• [Your instructions]: Your response should contain every line from the data below that holds the string "third".

• [Dataset]:
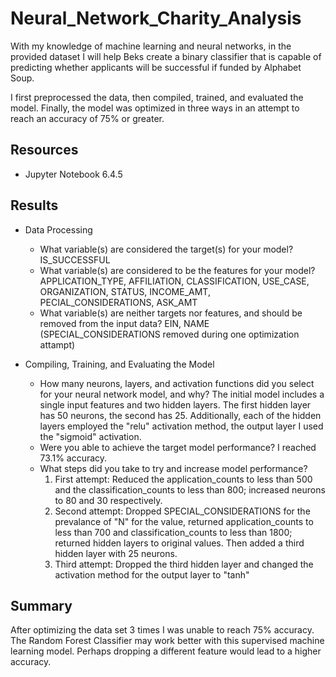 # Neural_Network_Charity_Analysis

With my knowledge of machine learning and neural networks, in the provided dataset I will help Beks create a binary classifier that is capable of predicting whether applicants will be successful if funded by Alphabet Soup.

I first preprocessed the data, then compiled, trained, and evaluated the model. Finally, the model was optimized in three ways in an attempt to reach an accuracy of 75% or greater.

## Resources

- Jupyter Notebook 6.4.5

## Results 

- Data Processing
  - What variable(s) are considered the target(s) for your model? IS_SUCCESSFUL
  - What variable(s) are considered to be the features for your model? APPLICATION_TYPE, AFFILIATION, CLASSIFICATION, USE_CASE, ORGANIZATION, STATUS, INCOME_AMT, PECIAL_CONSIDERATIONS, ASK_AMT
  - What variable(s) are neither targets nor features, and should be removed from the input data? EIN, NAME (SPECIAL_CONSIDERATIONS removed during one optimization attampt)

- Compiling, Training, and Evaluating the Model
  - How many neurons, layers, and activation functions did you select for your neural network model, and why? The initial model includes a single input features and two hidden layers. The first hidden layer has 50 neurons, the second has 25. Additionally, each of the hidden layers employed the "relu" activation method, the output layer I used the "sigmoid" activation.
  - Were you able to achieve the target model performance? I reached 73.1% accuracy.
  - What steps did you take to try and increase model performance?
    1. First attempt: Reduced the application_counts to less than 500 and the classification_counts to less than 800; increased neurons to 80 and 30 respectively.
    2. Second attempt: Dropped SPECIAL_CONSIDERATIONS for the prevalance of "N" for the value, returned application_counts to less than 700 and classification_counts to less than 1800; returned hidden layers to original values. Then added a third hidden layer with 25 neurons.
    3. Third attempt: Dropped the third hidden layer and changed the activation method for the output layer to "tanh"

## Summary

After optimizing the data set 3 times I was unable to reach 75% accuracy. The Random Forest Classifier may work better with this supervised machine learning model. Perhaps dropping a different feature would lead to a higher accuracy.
---
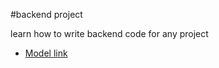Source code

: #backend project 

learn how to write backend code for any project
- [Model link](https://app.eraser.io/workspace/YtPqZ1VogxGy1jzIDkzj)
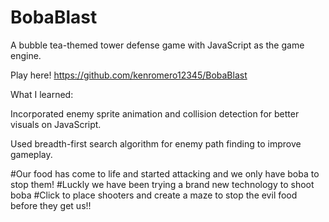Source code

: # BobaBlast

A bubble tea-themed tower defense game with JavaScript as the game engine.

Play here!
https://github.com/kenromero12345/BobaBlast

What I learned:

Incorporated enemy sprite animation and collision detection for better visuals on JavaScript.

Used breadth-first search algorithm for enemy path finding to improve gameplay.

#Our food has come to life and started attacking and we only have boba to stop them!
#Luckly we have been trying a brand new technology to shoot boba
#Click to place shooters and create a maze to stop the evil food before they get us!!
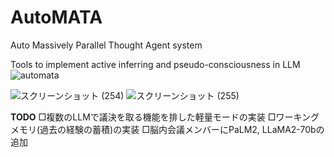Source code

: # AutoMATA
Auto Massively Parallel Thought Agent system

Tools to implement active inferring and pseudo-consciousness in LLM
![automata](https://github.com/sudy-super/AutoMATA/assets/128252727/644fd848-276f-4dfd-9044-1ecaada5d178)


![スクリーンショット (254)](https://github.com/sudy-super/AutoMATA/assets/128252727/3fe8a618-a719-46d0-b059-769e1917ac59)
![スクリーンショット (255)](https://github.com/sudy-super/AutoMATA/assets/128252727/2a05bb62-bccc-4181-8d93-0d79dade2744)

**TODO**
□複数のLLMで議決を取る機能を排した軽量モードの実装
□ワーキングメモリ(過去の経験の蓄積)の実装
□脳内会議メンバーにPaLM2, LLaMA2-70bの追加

• [Completed exercise]:
    2. Second attempt: Dropped SPECIAL_CONSIDERATIONS for the prevalance of "N" for the value, returned application_counts to less than 700 and classification_counts to less than 1800; returned hidden layers to original values. Then added a third hidden layer with 25 neurons.
    3. Third attempt: Dropped the third hidden layer and changed the activation method for the output layer to "tanh"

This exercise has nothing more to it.